Ecco che, in tale contesto, la riforma Cartabia apre delle finestre giurisdizionali, spalancate le quali ospitare l’intervento del g.i.p. in funzione di scrutinatore sui tempi e sulla completezza delle indagini. Per questa ragione, i paragrafi diversi dal primo sono volti a introdurre le novità concernenti il controllo del g.i.p. sulle attività del p.m.: da quelle intervenute in tema di notizia di reato, a quella invece dedicata all’introduzione della nuova (ma non inedita) regola di giudizio della «ragionevole previsione di condanna», passando dall'intervento del g.i.p. nelle ipotesi di stasi decisionale del magistrato inquirente.

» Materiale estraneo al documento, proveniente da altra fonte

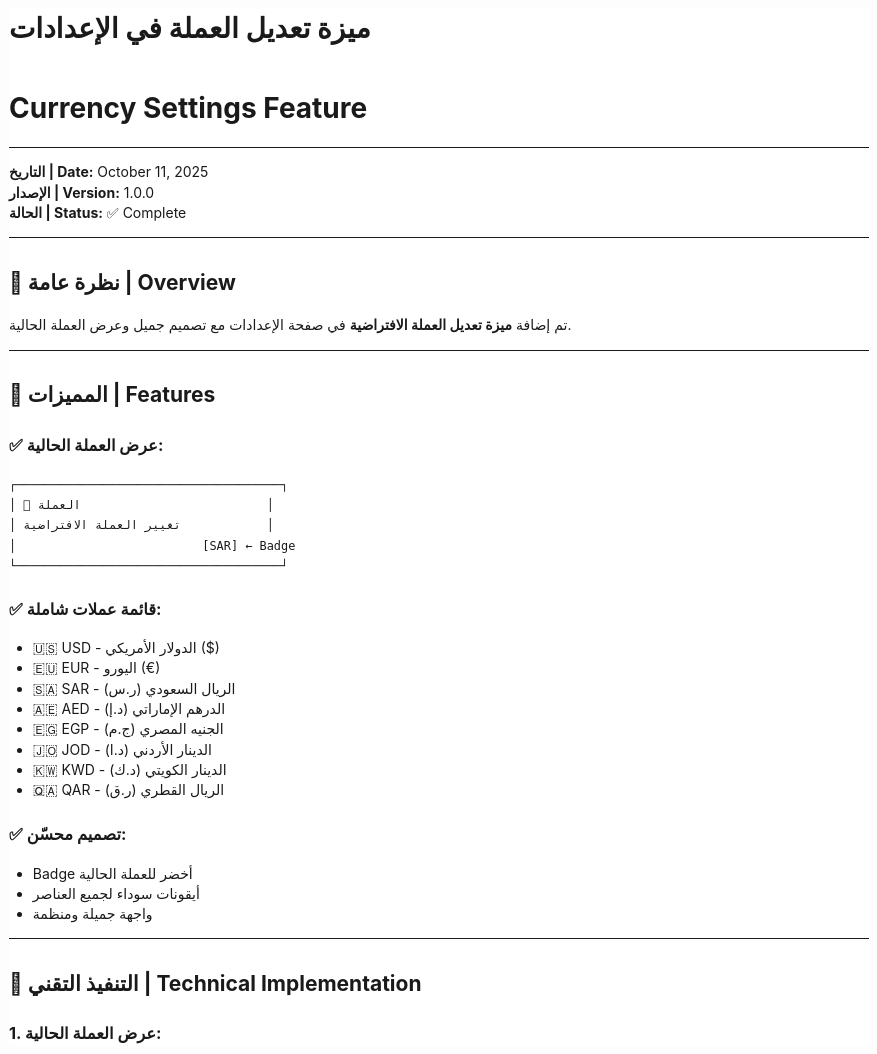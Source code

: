# ميزة تعديل العملة في الإعدادات
# Currency Settings Feature

---

**التاريخ | Date:** October 11, 2025  
**الإصدار | Version:** 1.0.0  
**الحالة | Status:** ✅ Complete

---

## 📖 نظرة عامة | Overview

تم إضافة **ميزة تعديل العملة الافتراضية** في صفحة الإعدادات مع تصميم جميل وعرض العملة الحالية.

---

## 🎯 المميزات | Features

### ✅ **عرض العملة الحالية:**
```
┌─────────────────────────────────────┐
│ 💱 العملة                          │
│ تغيير العملة الافتراضية            │
│                          [SAR] ← Badge
└─────────────────────────────────────┘
```

### ✅ **قائمة عملات شاملة:**
- 🇺🇸 USD - الدولار الأمريكي ($)
- 🇪🇺 EUR - اليورو (€)
- 🇸🇦 SAR - الريال السعودي (ر.س)
- 🇦🇪 AED - الدرهم الإماراتي (د.إ)
- 🇪🇬 EGP - الجنيه المصري (ج.م)
- 🇯🇴 JOD - الدينار الأردني (د.ا)
- 🇰🇼 KWD - الدينار الكويتي (د.ك)
- 🇶🇦 QAR - الريال القطري (ر.ق)

### ✅ **تصميم محسّن:**
- Badge أخضر للعملة الحالية
- أيقونات سوداء لجميع العناصر
- واجهة جميلة ومنظمة

---

## 🔧 التنفيذ التقني | Technical Implementation

### 1. **عرض العملة الحالية:**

La fase pre-processuale è ora percorsa da attività investigative che sono assoggettate ad un controllo, non più endogeno – perché affidato alle procure o comunque rimesso a conseguenze di natura disciplinare – ma attribuito ad un organo adesso dotato di non pochi poteri di intervento. Com’era stato rilevato in dottrina, temporibus illis, l’odio teologico nei confronti del giudice istruttore aveva condotto al conio di una figura di garante non solo «senza braccia», ma anche «senza occhi». Ebbene, dopo quasi trentacinque anni dall’entrata in vigore del codice di rito Vassalli, si affida al g.i.p. il compito di valutare la correttezza e la tempestività dell’iscrizione della notizia di reato, di svolgere un ruolo propulsivo nelle ipotesi di stallo procedimentale e, infine, di valutare diversamente l’istanza di inazione avanzata dal titolare della domanda penale.